──────── Provided records ────────

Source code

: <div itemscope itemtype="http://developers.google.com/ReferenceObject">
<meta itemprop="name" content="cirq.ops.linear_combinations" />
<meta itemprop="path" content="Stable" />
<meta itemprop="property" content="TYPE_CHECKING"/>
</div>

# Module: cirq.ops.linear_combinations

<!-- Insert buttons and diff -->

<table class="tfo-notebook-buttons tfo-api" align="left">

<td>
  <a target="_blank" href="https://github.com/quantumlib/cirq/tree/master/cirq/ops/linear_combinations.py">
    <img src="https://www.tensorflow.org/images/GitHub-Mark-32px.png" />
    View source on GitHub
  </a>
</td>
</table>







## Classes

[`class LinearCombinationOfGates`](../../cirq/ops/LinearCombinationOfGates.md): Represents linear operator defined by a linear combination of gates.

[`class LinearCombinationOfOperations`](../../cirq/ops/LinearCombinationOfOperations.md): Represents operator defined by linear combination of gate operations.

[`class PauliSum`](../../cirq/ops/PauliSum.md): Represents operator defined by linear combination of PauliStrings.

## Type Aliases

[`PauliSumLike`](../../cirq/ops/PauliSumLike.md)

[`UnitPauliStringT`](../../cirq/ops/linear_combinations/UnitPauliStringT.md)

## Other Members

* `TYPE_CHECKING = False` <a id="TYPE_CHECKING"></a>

────────

» **Work instructions**:
Copy all lines from the material that contain "content".

» **Written solution**:
<meta itemprop="name" content="cirq.ops.linear_combinations" />
<meta itemprop="path" content="Stable" />
<meta itemprop="property" content="TYPE_CHECKING"/>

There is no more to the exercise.